Na prática, porém, a tentativa ainda é tímida. DJs brasileiros que têm expandido a linguagem da música eletrônica nacional e rodam o mundo como destaque da crítica, Cashu e RHR até foram escalados para esta edição do Tomorrowland, mas tocaram para pistas vazias nas primeiras horas de sexta —faixa também reservada a nomes bem sucedidos como Omoloko e Eli Iwasa, no sábado, e Ananda, no domingo.
Espanta que não haja sequer um DJ latino-americano no lineup além dos brasileiros. Nas pistas de sexta, bandeiras de vários países da região eram encontradas a torto e a direito. No camping, espanhol e inglês são língua franca depois do português. Do hard techno ao tribal, não faltam nomes deste lado do mapa que poderiam subir ao palco do festival em 2025.
Quando chegou ao Brasil, em 2015, o Tomorrowland encontrou um cenário em que, fora do mainstream, artistas, fãs e gêneros penavam para manter suas cenas vivas. Outrora marginais, estas cenas hoje vêm se tornando centrais, criam celebridades locais, chamam a atenção da imprensa especializada e influenciam até o topo das listas de principais DJs do mundo.
A isso se soma o poder crescente da indústria: segundo um levantamento da consultoria britânica MIDiA publicado em 2025, países latino-americanos como México e Brasil são líderes em plataformas de streaming no consumo de música eletrônica. Fãs que, no caso do Tomorrowland, são muitas vezes devotos —seguem a marca para onde for contanto que a festa, os fogos de artifício, as “pearls” estejam garantidas.

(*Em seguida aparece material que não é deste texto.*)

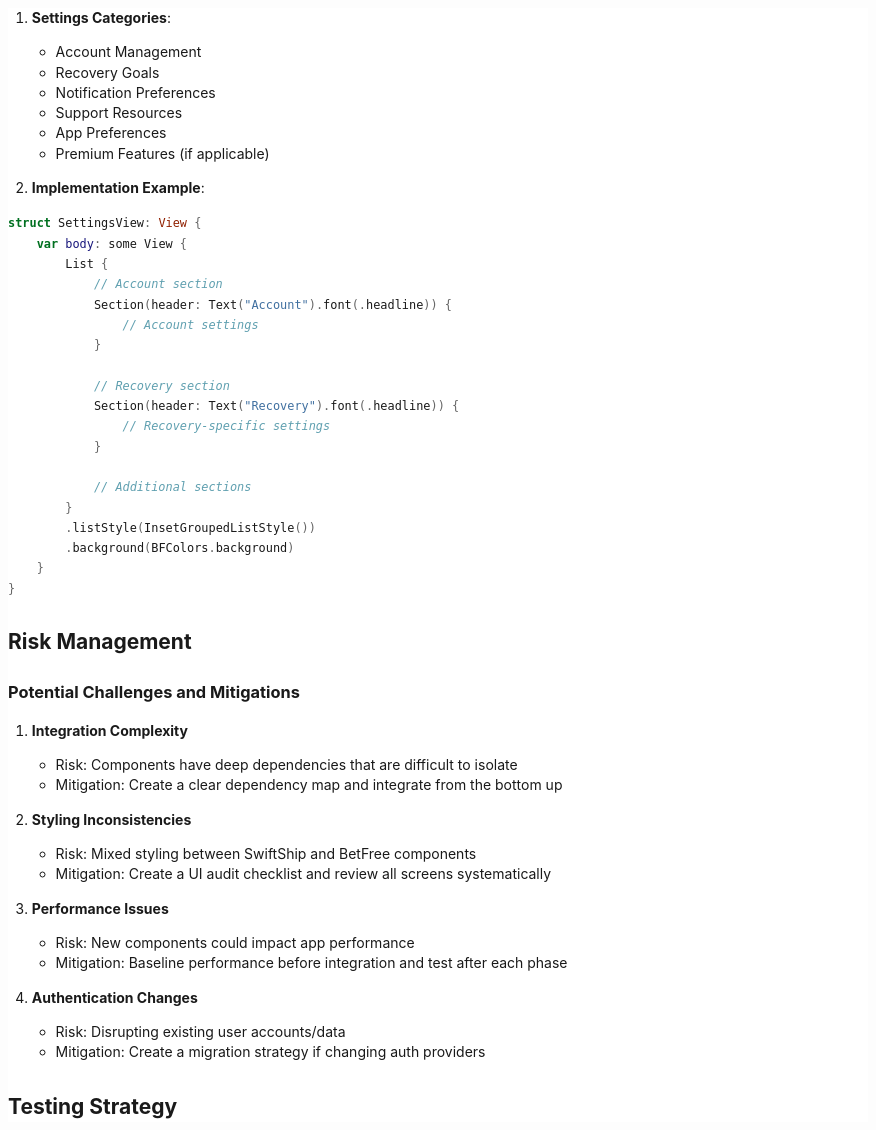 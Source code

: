 1. **Settings Categories**:
   - Account Management
   - Recovery Goals
   - Notification Preferences
   - Support Resources
   - App Preferences
   - Premium Features (if applicable)

2. **Implementation Example**:
```swift
struct SettingsView: View {
    var body: some View {
        List {
            // Account section
            Section(header: Text("Account").font(.headline)) {
                // Account settings
            }
            
            // Recovery section
            Section(header: Text("Recovery").font(.headline)) {
                // Recovery-specific settings
            }
            
            // Additional sections
        }
        .listStyle(InsetGroupedListStyle())
        .background(BFColors.background)
    }
}
```

## Risk Management

### Potential Challenges and Mitigations

1. **Integration Complexity**
   - Risk: Components have deep dependencies that are difficult to isolate
   - Mitigation: Create a clear dependency map and integrate from the bottom up

2. **Styling Inconsistencies**
   - Risk: Mixed styling between SwiftShip and BetFree components
   - Mitigation: Create a UI audit checklist and review all screens systematically

3. **Performance Issues**
   - Risk: New components could impact app performance
   - Mitigation: Baseline performance before integration and test after each phase

4. **Authentication Changes**
   - Risk: Disrupting existing user accounts/data
   - Mitigation: Create a migration strategy if changing auth providers

## Testing Strategy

O Tomorrowland tem no Brasil, mais especificamente na Fazenda Maeda, em Itu, um terreno fértil. Referência inabalável no que há de mais comercial da música eletrônica, o festival poderia tratar com mais atenção o que há de novo nas pistas do país e da América Latina. Não por caridade, mas por curadoria: atentar-se ao alternativo é antever as mudanças do mainstream. A Disney não sobreviveu cem anos com o mesmo parque de sempre.